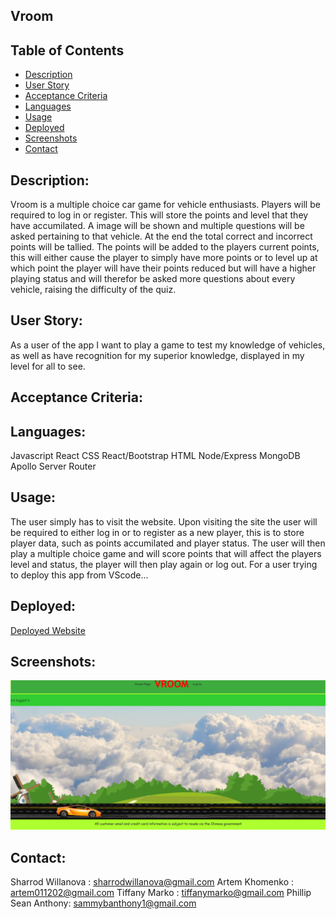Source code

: ## Vroom

## Table of Contents

- [Description](#description)
- [User Story](#user-story)
- [Acceptance Criteria](#acceptance-criteria)
- [Languages](#languages)
- [Usage](#usage)
- [Deployed](#deployed)
- [Screenshots](#screenshots)
- [Contact](#contact)

## Description:

Vroom is a multiple choice car game for vehicle enthusiasts. Players will be required to log in or register. This will store the points and level that they have accumilated. A image will be shown and multiple questions will be asked pertaining to that vehicle. At the end the total correct and incorrect points will be tallied. The points will be added to the players current points, this will either cause the player to simply have more points or to level up at which point the player will have their points reduced but will have a higher playing status and will therefor be asked more questions about every vehicle, raising the difficulty of the quiz.

## User Story:

As a user of the app
I want to play a game to test my knowledge of vehicles, as well as have recognition for my superior knowledge, displayed in my level for all to see.

## Acceptance Criteria:

## Languages:

Javascript
React
CSS
React/Bootstrap
HTML
Node/Express
MongoDB
Apollo Server
Router

## Usage:

The user simply has to visit the website. Upon visiting the site the user will be required to either log in or to register as a new player, this is to store player data, such as points accumilated and player status. The user will then play a multiple choice game and will score points that will affect the players level and status, the player will then play again or log out.
For a user trying to deploy this app from VScode...

## Deployed:

[Deployed Website]()

## Screenshots:

![Home Page](/public/images/screenhome.png "Main Screen")


## Contact:

Sharrod Willanova : sharrodwillanova@gmail.com
Artem Khomenko : artem011202@gmail.com
Tiffany Marko : tiffanymarko@gmail.com
Phillip Sean Anthony: sammybanthony1@gmail.com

- - -

→ What this task involves
Copy the listing above verbatim; the pictures it contains are to stay out.

→ Solution to this exercise
Source code

: ## Vroom

## Table of Contents

- [Description](#description)
- [User Story](#user-story)
- [Acceptance Criteria](#acceptance-criteria)
- [Languages](#languages)
- [Usage](#usage)
- [Deployed](#deployed)
- [Screenshots](#screenshots)
- [Contact](#contact)

## Description:

Vroom is a multiple choice car game for vehicle enthusiasts. Players will be required to log in or register. This will store the points and level that they have accumilated. A image will be shown and multiple questions will be asked pertaining to that vehicle. At the end the total correct and incorrect points will be tallied. The points will be added to the players current points, this will either cause the player to simply have more points or to level up at which point the player will have their points reduced but will have a higher playing status and will therefor be asked more questions about every vehicle, raising the difficulty of the quiz.

## User Story:

As a user of the app
I want to play a game to test my knowledge of vehicles, as well as have recognition for my superior knowledge, displayed in my level for all to see.

## Acceptance Criteria:

## Languages:

Javascript
React
CSS
React/Bootstrap
HTML
Node/Express
MongoDB
Apollo Server
Router

## Usage:

The user simply has to visit the website. Upon visiting the site the user will be required to either log in or to register as a new player, this is to store player data, such as points accumilated and player status. The user will then play a multiple choice game and will score points that will affect the players level and status, the player will then play again or log out.
For a user trying to deploy this app from VScode...

## Deployed:

[Deployed Website]()

## Screenshots:

![Home Page](/public/images/screenhome.png "Main Screen")


## Contact:

Sharrod Willanova : sharrodwillanova@gmail.com
Artem Khomenko : artem011202@gmail.com
Tiffany Marko : tiffanymarko@gmail.com
Phillip Sean Anthony: sammybanthony1@gmail.com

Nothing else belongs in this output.